[Items from a dataset]
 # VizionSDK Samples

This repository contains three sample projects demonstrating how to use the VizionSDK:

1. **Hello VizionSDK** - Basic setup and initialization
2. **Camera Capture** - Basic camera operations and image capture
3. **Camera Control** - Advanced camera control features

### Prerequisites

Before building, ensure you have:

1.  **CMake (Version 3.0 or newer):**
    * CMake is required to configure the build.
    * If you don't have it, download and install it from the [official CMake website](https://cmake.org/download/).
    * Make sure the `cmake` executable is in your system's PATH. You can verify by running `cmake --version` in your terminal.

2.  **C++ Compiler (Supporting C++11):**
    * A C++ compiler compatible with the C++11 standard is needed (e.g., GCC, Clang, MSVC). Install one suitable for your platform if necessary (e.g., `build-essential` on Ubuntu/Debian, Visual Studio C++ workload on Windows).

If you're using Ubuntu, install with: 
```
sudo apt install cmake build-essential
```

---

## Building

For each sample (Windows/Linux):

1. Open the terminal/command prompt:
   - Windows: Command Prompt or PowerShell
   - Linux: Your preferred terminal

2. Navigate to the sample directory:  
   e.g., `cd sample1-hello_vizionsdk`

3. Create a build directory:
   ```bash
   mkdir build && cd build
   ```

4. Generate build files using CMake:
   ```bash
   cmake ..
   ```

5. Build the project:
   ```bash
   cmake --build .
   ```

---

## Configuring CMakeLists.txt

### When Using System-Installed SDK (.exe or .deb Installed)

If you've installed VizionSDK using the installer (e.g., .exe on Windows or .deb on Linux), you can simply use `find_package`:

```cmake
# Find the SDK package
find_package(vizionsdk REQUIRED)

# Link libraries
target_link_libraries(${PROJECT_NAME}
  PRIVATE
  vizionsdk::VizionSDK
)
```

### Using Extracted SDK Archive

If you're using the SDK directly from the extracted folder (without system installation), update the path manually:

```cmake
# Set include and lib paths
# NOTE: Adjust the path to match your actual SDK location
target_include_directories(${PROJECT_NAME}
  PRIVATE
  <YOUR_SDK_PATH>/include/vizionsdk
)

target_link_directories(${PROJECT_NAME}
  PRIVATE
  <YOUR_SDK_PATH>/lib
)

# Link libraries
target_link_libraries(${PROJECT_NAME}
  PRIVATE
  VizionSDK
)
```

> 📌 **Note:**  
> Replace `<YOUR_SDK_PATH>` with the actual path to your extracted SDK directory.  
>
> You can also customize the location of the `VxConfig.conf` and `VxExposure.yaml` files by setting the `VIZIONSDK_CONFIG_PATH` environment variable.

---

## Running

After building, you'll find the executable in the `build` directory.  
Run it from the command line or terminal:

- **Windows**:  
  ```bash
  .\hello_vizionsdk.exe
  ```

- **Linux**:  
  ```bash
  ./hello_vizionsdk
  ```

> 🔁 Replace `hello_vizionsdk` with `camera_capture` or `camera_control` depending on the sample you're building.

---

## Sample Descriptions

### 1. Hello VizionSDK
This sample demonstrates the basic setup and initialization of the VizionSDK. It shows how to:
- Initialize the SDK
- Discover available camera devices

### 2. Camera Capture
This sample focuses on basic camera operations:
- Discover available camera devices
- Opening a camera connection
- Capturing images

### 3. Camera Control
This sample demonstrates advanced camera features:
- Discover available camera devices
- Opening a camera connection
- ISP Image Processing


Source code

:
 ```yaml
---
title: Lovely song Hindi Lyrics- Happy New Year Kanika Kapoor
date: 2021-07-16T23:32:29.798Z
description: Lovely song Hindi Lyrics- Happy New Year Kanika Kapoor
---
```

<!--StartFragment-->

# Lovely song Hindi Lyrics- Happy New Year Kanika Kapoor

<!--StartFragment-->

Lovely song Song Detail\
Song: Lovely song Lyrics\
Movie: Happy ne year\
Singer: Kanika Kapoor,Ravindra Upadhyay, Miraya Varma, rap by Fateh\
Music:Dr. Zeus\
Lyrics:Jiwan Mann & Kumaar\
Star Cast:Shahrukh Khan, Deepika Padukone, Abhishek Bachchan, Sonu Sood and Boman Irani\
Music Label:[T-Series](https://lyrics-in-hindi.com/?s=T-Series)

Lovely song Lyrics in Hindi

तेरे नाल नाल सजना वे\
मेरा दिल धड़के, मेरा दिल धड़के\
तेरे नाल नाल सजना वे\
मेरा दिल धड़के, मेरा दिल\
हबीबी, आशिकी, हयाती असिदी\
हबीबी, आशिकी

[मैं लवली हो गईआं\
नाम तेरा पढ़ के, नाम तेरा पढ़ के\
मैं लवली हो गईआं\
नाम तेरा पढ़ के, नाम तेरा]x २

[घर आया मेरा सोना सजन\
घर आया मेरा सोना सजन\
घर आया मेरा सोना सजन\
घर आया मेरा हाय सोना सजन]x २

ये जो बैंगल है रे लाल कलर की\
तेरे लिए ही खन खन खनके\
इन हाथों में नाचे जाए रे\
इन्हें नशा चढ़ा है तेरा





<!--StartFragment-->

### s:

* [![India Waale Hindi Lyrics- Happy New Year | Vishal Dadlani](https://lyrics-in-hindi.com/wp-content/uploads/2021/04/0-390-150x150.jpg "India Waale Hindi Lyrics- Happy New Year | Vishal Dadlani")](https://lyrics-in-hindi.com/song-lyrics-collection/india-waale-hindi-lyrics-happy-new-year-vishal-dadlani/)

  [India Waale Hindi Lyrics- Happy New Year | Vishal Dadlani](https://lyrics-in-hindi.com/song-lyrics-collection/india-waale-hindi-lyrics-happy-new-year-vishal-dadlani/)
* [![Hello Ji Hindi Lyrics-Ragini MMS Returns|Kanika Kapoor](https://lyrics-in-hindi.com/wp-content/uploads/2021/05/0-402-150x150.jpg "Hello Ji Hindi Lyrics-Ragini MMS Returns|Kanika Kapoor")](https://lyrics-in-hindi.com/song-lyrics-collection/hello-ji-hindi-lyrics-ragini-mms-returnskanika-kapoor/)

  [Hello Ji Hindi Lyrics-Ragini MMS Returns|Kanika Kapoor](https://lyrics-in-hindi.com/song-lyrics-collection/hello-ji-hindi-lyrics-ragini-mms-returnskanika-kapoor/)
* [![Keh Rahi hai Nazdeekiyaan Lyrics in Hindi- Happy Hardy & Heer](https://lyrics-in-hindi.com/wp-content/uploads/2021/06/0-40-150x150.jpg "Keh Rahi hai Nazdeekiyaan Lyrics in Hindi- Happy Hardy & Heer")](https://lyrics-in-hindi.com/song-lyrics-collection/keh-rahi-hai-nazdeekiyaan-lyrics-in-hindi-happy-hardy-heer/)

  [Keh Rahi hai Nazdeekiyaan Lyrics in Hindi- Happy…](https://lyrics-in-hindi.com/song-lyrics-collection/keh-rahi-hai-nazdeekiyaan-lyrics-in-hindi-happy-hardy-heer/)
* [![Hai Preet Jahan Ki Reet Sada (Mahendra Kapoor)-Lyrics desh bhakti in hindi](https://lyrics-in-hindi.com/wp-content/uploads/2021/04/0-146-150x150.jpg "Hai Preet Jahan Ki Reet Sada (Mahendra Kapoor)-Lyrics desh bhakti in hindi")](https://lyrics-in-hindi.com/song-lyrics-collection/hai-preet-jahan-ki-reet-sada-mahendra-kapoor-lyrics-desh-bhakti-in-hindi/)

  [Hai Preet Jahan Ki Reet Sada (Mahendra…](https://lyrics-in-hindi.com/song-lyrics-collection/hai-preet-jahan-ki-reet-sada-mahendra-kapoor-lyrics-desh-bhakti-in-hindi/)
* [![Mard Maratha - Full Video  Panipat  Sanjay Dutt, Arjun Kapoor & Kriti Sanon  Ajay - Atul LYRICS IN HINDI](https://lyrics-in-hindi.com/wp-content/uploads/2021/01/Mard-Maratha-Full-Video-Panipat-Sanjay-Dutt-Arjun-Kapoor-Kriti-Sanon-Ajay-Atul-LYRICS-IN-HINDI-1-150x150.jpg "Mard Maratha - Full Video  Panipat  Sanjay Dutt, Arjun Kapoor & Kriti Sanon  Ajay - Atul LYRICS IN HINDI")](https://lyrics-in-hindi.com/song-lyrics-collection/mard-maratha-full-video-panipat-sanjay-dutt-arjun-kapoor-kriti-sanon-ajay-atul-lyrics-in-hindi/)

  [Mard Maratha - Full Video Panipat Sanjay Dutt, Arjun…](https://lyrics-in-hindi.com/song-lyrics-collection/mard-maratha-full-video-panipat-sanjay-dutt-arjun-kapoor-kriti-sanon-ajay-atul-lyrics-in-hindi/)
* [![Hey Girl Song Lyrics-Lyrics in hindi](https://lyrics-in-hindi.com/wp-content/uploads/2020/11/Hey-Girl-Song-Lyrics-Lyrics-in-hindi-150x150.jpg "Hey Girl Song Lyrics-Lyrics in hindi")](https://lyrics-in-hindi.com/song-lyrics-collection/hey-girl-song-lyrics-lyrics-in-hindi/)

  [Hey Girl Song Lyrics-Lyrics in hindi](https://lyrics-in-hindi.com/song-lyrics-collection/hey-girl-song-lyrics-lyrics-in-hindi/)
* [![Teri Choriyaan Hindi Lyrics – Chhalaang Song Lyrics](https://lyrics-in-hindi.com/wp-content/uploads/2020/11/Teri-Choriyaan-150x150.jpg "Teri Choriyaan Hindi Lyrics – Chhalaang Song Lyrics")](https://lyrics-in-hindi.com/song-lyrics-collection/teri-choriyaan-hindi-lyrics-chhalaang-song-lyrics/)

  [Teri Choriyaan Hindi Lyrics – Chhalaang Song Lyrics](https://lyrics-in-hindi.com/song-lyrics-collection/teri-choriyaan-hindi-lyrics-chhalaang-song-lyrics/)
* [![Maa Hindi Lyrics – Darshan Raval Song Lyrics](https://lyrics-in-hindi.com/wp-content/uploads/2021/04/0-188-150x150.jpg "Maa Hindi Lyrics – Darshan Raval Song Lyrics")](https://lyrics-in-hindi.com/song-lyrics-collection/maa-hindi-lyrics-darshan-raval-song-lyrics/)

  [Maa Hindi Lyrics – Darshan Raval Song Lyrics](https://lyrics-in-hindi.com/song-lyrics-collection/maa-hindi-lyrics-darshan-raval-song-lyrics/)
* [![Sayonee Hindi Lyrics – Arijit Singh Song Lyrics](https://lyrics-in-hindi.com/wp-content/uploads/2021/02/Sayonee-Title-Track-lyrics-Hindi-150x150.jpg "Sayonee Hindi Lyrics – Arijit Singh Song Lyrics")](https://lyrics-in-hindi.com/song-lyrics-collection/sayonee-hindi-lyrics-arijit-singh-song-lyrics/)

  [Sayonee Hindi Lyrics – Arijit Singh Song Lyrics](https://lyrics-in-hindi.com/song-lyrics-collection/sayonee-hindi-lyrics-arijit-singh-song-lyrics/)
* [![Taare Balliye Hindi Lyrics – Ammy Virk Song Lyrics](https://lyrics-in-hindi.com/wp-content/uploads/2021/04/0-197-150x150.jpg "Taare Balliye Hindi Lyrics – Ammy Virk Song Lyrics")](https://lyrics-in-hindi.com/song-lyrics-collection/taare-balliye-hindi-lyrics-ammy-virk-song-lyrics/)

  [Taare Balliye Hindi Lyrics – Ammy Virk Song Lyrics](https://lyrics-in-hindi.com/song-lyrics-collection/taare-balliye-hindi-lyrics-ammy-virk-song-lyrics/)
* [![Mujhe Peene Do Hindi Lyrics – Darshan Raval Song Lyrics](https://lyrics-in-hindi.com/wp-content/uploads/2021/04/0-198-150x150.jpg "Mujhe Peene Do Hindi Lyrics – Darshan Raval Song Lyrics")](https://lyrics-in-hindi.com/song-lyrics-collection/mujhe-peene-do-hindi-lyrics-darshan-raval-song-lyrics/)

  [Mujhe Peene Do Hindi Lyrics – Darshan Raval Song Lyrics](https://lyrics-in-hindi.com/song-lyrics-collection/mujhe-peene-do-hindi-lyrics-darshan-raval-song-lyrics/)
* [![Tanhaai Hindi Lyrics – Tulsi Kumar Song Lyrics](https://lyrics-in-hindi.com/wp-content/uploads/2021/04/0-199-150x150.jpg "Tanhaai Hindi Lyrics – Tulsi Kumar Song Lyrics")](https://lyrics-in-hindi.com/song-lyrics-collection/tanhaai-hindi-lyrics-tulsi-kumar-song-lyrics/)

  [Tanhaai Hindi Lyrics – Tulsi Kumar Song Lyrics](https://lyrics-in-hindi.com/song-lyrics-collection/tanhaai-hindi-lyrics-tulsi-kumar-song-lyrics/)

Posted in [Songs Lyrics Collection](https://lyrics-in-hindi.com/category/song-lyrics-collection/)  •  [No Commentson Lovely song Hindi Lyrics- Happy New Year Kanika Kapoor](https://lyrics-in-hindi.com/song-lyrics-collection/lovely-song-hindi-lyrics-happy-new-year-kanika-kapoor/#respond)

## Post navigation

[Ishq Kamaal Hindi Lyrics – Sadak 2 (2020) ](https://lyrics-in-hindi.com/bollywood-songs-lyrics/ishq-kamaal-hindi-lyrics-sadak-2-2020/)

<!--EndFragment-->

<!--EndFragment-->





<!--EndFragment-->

**DIRECTIONS FOR THIS TASK**
The response consists of the lines above that contain "taare".

**SOLUTION FOR THIS PROBLEM**
* [![Taare Balliye Hindi Lyrics – Ammy Virk Song Lyrics](https://lyrics-in-hindi.com/wp-content/uploads/2021/04/0-197-150x150.jpg "Taare Balliye Hindi Lyrics – Ammy Virk Song Lyrics")](https://lyrics-in-hindi.com/song-lyrics-collection/taare-balliye-hindi-lyrics-ammy-virk-song-lyrics/)
  [Taare Balliye Hindi Lyrics – Ammy Virk Song Lyrics](https://lyrics-in-hindi.com/song-lyrics-collection/taare-balliye-hindi-lyrics-ammy-virk-song-lyrics/)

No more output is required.